Quando Maxi foi embora, perto do amanhecer, Darío a abraçou e a fodeu sozinho de novo, devagar, quase com ternura, como se a reclamasse mais uma vez para si.
***
Os quinze dias — que acabaram virando dezesseis — terminaram no mesmo posto de combustível onde tudo havia começado. O caminhão estava carregado para a volta, mas Renata não subiria. Desceu da cabine com cada músculo dolorido, cada hematoma como uma medalha secreta.
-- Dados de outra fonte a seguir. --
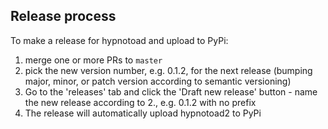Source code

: Release process
---------------

To make a release for hypnotoad and upload to PyPi:
1. merge one or more PRs to `master`
2. pick the new version number, e.g. 0.1.2, for the next release (bumping
   major, minor, or patch version according to semantic versioning)
3. Go to the 'releases' tab and click the 'Draft new release' button - name the
   new release according to 2., e.g. 0.1.2 with no prefix
4. The release will automatically upload hypnotoad2 to PyPi
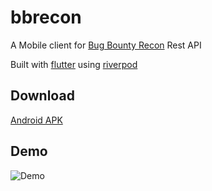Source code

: # bbrecon

A Mobile client for [Bug Bounty Recon](https://github.com/serain/bbrecon) Rest API

Built with [flutter](https://flutter.dev) using [riverpod](https://github.com/rrousselGit/river_pod)

## Download

[Android APK](https://github.com/ponnamkarthik/bbrecon_mobile_client/blob/master/demo/bbrecon.apk?raw=true)

## Demo

![Demo](https://github.com/ponnamkarthik/bbrecon_mobile_client/blob/master/demo/demo.gif?raw=true)
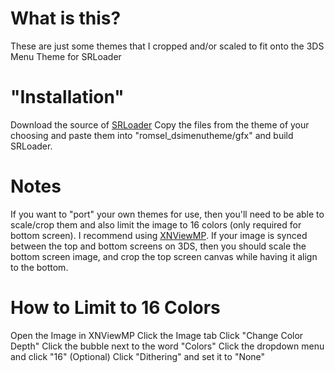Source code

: # What is this?
These are just some themes that I cropped and/or scaled to fit onto the 3DS Menu Theme for SRLoader

# "Installation"
Download the source of [SRLoader](https://github.com/Robz8/SRLoader)
Copy the files from the theme of your choosing and paste them into "romsel_dsimenutheme/gfx" and build SRLoader.

# Notes
If you want to "port" your own themes for use, then you'll need to be able to scale/crop them and also limit the image to 16 colors (only required for bottom screen).
I recommend using [XNViewMP](https://www.xnview.com/en/xnviewmp/).
If your image is synced between the top and bottom screens on 3DS, then you should scale the bottom screen image, and crop the top screen canvas while having it align to the bottom.

# How to Limit to 16 Colors
Open the Image in XNViewMP
Click the Image tab
Click "Change Color Depth"
Click the bubble next to the word "Colors"
Click the dropdown menu and click "16"
(Optional) Click "Dithering" and set it to "None"
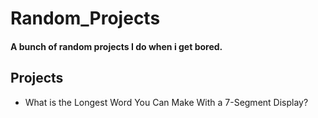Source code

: # Random_Projects
#### A bunch of random projects I do when i get bored.

## Projects
* What is the Longest Word You Can Make With a 7-Segment Display?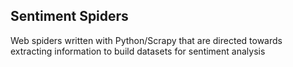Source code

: ## Sentiment Spiders
Web spiders written with Python/Scrapy that are directed towards extracting information to build datasets for sentiment analysis

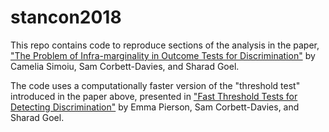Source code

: # stancon2018

This repo contains code to reproduce sections of the analysis in the paper, ["The Problem of Infra-marginality in Outcome Tests for Discrimination"](https://5harad.com/papers/threshold-test.pdf)  by Camelia Simoiu, Sam Corbett-Davies, and Sharad Goel.

The code uses a computationally faster version of the "threshold test" introduced in the paper above, presented in
 ["Fast Threshold Tests for Detecting Discrimination"](https://5harad.com/papers/fasttt.pdf) by Emma Pierson, Sam Corbett-Davies, and Sharad Goel.
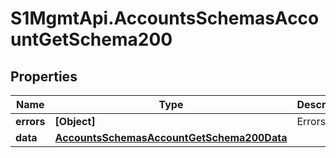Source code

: # S1MgmtApi.AccountsSchemasAccountGetSchema200

## Properties
Name | Type | Description | Notes
------------ | ------------- | ------------- | -------------
**errors** | **[Object]** | Errors | [optional] 
**data** | [**AccountsSchemasAccountGetSchema200Data**](AccountsSchemasAccountGetSchema200Data.md) |  | [optional] 


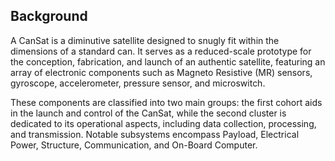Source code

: ## Background

A CanSat is a diminutive satellite designed to snugly fit within the dimensions of a standard can. It serves as a reduced-scale prototype for the conception, fabrication, and launch of an authentic satellite, featuring an array of electronic components such as Magneto Resistive (MR) sensors, gyroscope, accelerometer, pressure sensor, and microswitch.

These components are classified into two main groups: the first cohort aids in the launch and control of the CanSat, while the second cluster is dedicated to its operational aspects, including data collection, processing, and transmission. Notable subsystems encompass Payload, Electrical Power, Structure, Communication, and On-Board Computer.
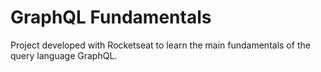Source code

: # GraphQL Fundamentals

Project developed with Rocketseat to learn the main fundamentals of the query language GraphQL.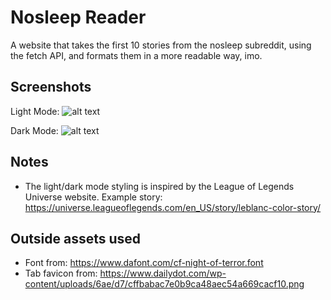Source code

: # Nosleep Reader
A website that takes the first 10 stories from the nosleep subreddit, using the fetch API, and formats them in a more readable way, imo. 

## Screenshots 

Light Mode:
![alt text](https://i.imgur.com/lCpv5qh.png)

Dark Mode:
![alt text](https://i.imgur.com/ma801gx.png)

## Notes
* The light/dark mode styling is inspired by the League of Legends Universe website. Example story: 
https://universe.leagueoflegends.com/en_US/story/leblanc-color-story/


## Outside assets used
* Font from: https://www.dafont.com/cf-night-of-terror.font
* Tab favicon from: https://www.dailydot.com/wp-content/uploads/6ae/d7/cffbabac7e0b9ca48aec54a669cacf10.png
Darío também desceu e, num gesto inesperado, acariciou-lhe a bochecha com o dorso da mão calejada.
—Você é brava, sabia — disse, sem sorrir —. Se cuida.
Não houve promessas nem planos de um próximo encontro. Só a crueza limpa de uma despedida entre duas pessoas que tinham se dado exatamente o que precisavam.
Renata pegou um táxi de volta para Caballito. No dia seguinte voltou ao escritório, ajustou balanços com mão firme e sorriu para Esteban quando ele perguntou sobre a bolsa. Ninguém suspeitou de nada; a mentira tinha sido perfeita. Mas algo havia mudado para sempre.
A mulher que assinava relatórios fiscais era a mesma que, na intimidade da casa, fechava os olhos e lembrava do peso de um homem sobre ela, do sabor da porra alheia na boca, do roçar do couro contra a pele ardente, de duas rolas ao mesmo tempo abrindo-a num quarto de motel. A viagem não tinha sido uma simples fuga. Na dureza da estrada, ela encontrou uma parte de si tão real quanto o diploma universitário. Não a corrompeu: completou-a, deixando uma marca tão funda quanto as impressões dos dedos em seus quadris. Uma marca que ela lembraria toda vez que Esteban subisse por cima dela aos sábados, breve e cortês, e ela, de olhos fechados, enfiaria os dedos na boca para lembrar qual era o gosto de uma rola de verdade.